Those cat stairs are very stylish aswell! Very creative.


----------



## dweamgoil (Feb 3, 2010)

So now it's pretty much all finished. I am still on the fence whether to shellac them or not, but maybe once everything in the livingroom is finished, I'll decide. For now, the kitties got this:


----------



## MowMow (Nov 6, 2010)

It looks great! Such a great idea.


----------



## Janeway (Jul 9, 2011)

oh wow that is sooo cool l'v heard of people doing this to there flats and l think it's a cool idea. I wondering how your cats will like it.


----------



## dweamgoil (Feb 3, 2010)

The cats right now have been glued to the kitchen tiles due to the heat, but they have climbed up a few times when they are playing. I expect when the weather settles a bit, they will be jumping all over and from them.


----------



## its.alice (Jun 15, 2011)

You could line some of the planks with carpeting, and some you could lay tiles on, that way they have a cool place to lay that's not underneath your feet, and some warmer places to lay as well.


----------



## dweamgoil (Feb 3, 2010)

They all have the carpeting already, but it's also not only for comfort, but traction as well. On the tiles, they are always slipping and sliding.


----------



## OctoberinMaine (Sep 12, 2006)

Great idea! It's such a simple thing to do, but I think the kitties will think it's _huge._


----------



## dweamgoil (Feb 3, 2010)

Janeway said:


> oh wow that is sooo cool l'v heard of people doing this to there flats and l think it's a cool idea. I wondering how your cats will like it.

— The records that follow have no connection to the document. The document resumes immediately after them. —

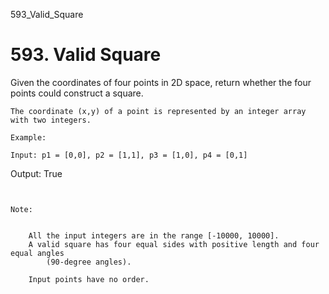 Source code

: 593_Valid_Square
# 593. Valid Square

Given the coordinates of four points in 2D space, return whether the four points could
        construct a square.

    The coordinate (x,y) of a point is represented by an integer array with two integers.

    Example:

    Input: p1 = [0,0], p2 = [1,1], p3 = [1,0], p4 = [0,1]
Output: True

     

    Note:

    
        All the input integers are in the range [-10000, 10000].
        A valid square has four equal sides with positive length and four equal angles
            (90-degree angles).
        
        Input points have no order. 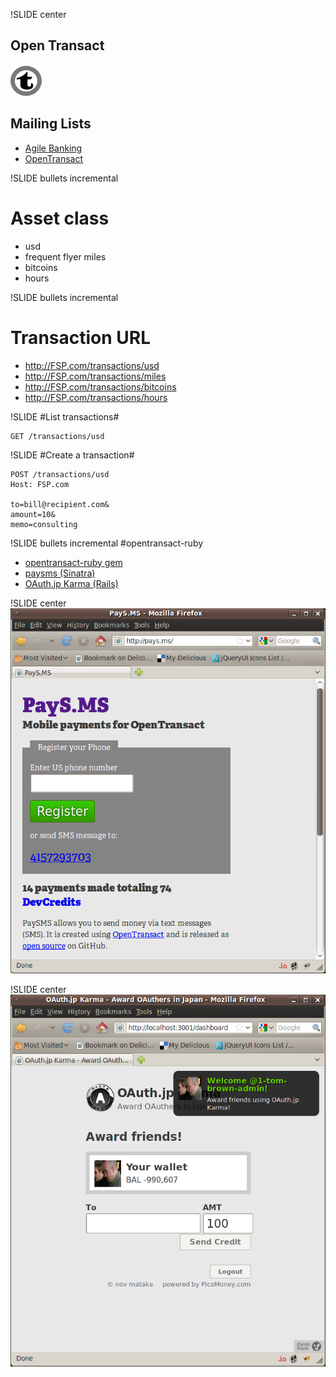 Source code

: !SLIDE center
## Open Transact
![opentransact](logo.png)

## Mailing Lists
* [Agile Banking](https://groups.google.com/forum/#!forum/agile-banking)
* [OpenTransact](https://groups.google.com/forum/#!forum/opentransact)

!SLIDE bullets incremental
# Asset class
* usd
* frequent flyer miles
* bitcoins
* hours

!SLIDE bullets incremental
# Transaction URL
* http://FSP.com/transactions/usd
* http://FSP.com/transactions/miles
* http://FSP.com/transactions/bitcoins
* http://FSP.com/transactions/hours

!SLIDE
#List transactions#

	GET /transactions/usd

!SLIDE 
#Create a transaction#

	POST /transactions/usd
	Host: FSP.com

	to=bill@recipient.com&
	amount=10&
	memo=consulting

!SLIDE bullets incremental
#opentransact-ruby
* [opentransact-ruby gem](https://github.com/opentransact/opentransact-ruby)
* [paysms (Sinatra)](https://github.com/opentransact/paysms)
* [OAuth.jp Karma (Rails)](https://github.com/nov/oauth.jp-karma)

!SLIDE center
![paysms](paysms.png)

!SLIDE center
![OAuth.jp Karma](oauthjp.png)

Not the greatest pix...they are from my camera phone, but you can spot Egypt hanging out over the doorway watching my oldest daughter cooking in the kitchen.










And here she is watching Sasha pass by and deciding if she wants to pounce or not:










Now that the weather has been cooler, they have all climbed up at some point or another. Well, everyone except for Azalia. She is not a big fan of heights


----------



## praline (Jun 3, 2011)

Adorable! I have been looking into ideas for the kits. I am still unsure exactly what I want but I do love those stairs! 

You shelves DO look crooked in the photo. LOL I was turning my head thinking it was done on purpose to give the cats a balancing work out hehe

Have you seen these corner balconies? I am not sure if your handy enough to build something similar but it would look really nice in your playscape!

KatWALLks Corner Balcony


----------



## dweamgoil (Feb 3, 2010)

I like those, too. I was looking at them when I was planning the project out. I don't have anymore room though, but if I ever move, I will definitely get them as an add-on.


----------



## praline (Jun 3, 2011)

I can't tell in the photo but what type of material are you using to cover the wood, if any?

That is one of the areas I am stuck on. I don't want carpet on my walls to trap cat hair. I also don't want to have to use a step ladder to vacuum it all the time lol

Have your cats fallen off it yet? I know cats are supposed to be athletic type critters but the kits are rather clumsy. One of them is always falling off of the couch or condo in play. I was concerned about this as well. I saw some shelves with little spindle railing but wasn't thrilled with them decor wise :?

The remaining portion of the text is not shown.